Above: pianist Daniil Trifonov
Tuesday December 30th, 2014 - My final musical event of the year. Avery Fisher Hall was packed with avid music-lovers as the Spanish conductor Juanjo Mena (NY Philharmonic debut) took the podium for the opening work, Capriccio espagnol by Nikolai Rimsky-Korsakov.
Painted in vibrant colours and dancing in dazzling rhythms, this Capriccio is a vivid evocation of Spain. Finding inspiration in Spanish folk songs, Rimsky-Korsakov cast the piece in five continuous movements: Alborada (“morning song”); Variazoni; again Alborada; “Scene and Gypsy Song”; and the fabulous Fandango Asturiano (a dance popular in northern Spain) which features the lilting sonic illusion of guitars being strummed to the jaunty clicking of castanets. The work features prominent passages for the solo violin, Sheryl Staples winning a round of 'bravas' as the conductor led her forward a solo bow at the end. Likewise Carter Brey (cello), Robert Langevin (flute) and Anthony McGill (clarinet) were all embraced by the enthusiastic crowd. And the horns were having a fine night of it. Señor Mena's debut was off to an auspicious start.
Kudos to the Hall's stagehands who re-configured the seating and parked the Steinway front-and-center in the twinkling eye.
The appearance of the boyish Daniil Trifonov was warmly greeted; with a charismatic air of mystery, this pale young man seemed to summon up imaginings of such great pianistic wonders as Chopin and Liszt who, if we believe what is written, could cast a spell over the multitudes with their virtuosic musical wizardry and their spiritual connection to the piano itself. Mr. Trifonov was so clearly enamoured of the keyboard, caressing it with his elegantly styled hands, nearly putting his ear to the keys as if they were whispering secrets to him. Intense when in motion, he seemed to be under in the piano's thrall, unable to resist it, like an obsessive lover. If all of this sounds high-flown, it's thoroughly true - though of course it would all be for nought if he lacked the technical mastery to match his physical passion. But...he has massive technique: he seems to burn with it, in fact.
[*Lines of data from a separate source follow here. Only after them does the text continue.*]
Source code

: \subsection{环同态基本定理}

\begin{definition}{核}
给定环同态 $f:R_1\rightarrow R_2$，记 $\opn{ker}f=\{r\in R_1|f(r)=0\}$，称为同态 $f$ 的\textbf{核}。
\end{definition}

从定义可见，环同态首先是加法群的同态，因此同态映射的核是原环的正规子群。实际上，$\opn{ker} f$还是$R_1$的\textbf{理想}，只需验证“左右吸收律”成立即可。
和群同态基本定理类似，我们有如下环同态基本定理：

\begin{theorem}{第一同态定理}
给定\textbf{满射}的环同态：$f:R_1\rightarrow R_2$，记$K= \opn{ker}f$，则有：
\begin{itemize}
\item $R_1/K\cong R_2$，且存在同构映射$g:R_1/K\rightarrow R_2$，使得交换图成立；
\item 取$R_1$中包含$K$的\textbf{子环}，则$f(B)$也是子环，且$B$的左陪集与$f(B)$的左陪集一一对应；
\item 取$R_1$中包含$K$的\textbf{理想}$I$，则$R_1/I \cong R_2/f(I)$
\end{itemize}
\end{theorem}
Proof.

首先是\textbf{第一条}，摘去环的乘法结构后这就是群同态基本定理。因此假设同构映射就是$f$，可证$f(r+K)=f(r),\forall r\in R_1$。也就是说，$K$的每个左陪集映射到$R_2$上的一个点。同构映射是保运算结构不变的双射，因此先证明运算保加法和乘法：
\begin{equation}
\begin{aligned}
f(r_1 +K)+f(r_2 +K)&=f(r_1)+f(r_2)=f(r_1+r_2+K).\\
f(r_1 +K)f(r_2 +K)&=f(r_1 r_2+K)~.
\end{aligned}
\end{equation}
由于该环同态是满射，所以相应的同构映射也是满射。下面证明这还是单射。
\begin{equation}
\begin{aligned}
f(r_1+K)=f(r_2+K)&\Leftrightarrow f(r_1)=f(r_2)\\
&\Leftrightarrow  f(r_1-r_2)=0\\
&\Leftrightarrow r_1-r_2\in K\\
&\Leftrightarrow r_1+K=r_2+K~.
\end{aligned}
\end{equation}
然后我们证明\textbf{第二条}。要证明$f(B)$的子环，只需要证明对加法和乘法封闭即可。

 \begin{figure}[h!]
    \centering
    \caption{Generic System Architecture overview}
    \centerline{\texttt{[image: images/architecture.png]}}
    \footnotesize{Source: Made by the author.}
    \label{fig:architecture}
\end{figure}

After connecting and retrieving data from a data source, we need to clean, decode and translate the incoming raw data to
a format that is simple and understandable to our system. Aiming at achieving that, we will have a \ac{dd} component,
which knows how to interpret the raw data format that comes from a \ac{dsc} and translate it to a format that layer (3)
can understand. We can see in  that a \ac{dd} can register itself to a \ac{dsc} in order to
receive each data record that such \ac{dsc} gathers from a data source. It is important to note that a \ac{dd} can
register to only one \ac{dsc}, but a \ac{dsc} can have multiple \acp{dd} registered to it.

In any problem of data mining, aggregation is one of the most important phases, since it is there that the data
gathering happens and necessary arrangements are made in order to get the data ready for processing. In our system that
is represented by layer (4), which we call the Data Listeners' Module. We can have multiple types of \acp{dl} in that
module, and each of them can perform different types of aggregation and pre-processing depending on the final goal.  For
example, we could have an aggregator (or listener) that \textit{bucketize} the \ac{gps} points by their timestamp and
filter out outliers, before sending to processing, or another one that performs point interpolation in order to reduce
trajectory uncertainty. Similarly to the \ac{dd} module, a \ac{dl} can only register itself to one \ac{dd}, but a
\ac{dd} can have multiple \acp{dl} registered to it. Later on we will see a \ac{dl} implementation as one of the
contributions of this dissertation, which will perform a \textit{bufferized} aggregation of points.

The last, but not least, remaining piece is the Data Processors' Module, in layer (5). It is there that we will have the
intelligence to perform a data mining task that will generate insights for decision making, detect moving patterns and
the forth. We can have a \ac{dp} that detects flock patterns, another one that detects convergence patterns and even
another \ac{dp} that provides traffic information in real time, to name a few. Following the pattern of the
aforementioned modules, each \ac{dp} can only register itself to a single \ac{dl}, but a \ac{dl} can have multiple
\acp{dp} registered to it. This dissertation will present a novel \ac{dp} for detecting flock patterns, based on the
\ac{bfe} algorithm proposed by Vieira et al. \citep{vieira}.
So it became both an aural and a visual fascination to experience his playing tonight, playing that was beautifully embraced by the orchestral sound under Maestro Mena's articulate leadership. For all the spectacular fluency of Trifonov's agility as his hands whisked magically up and down the keyboard, it was in the central Andante that his mystic conversation with Rachmaninoff reached us most affectingly: especially in the gentle hush of the long, slow ascent at the end.
Hailed by the crowd, the pianist gave us a solo encore played with delicate rapture. You can get a sense of the spell Daniil Trifonov casts with his playing here. And this quote from a Playbill article about the pianist says so much about him as an artist: "...he approaches his work almost as a mission, and has compared the classical performer to a pastor and the performance space to a temple of art. He is ever mindful of the audiences who, he believes, need to experience something profound and meaningful in every concert."
Above: conductor Juanjo Mena
Maestro Mena has an Old World aura about him: passionate yet gentlemanly. His rendering of the Tchaikovsky 6th (Pathétique) symphony had great melodic breadth as well as a sense of nobility. From Judith LeClair's pensive opening bassoon passage, the symphony bloomed sonically with some truly splendid playing by the Philharmonic's richly gifted artists. In the midst of so much fabulous music-making, one moment stood out as exceptional: Anthony McGill's truly remarkable - whispered - playing of the clarinet theme near the end of the first movement. This was some of the purest and truest music-making I've ever experienced: how daring of Mr. McGill to play it ppppp...and how gorgeously he succeeded!
The symphony's final movement, the Adagio Lamentoso, was choreographed (more as a ritual than an actual ballet) by George Balanchine; seeming to be the choreographer's farewell to the world, it was performed only once during his lifetime, at the New York City Ballet's 1981 Tchaikovsky Festival. Longtime NYCBalletomanes have different memories of repeat performances, but it's most likely true that it was seen again - just once - after Balanchine's death, danced as a memorial. I never saw it, but I wish that I had.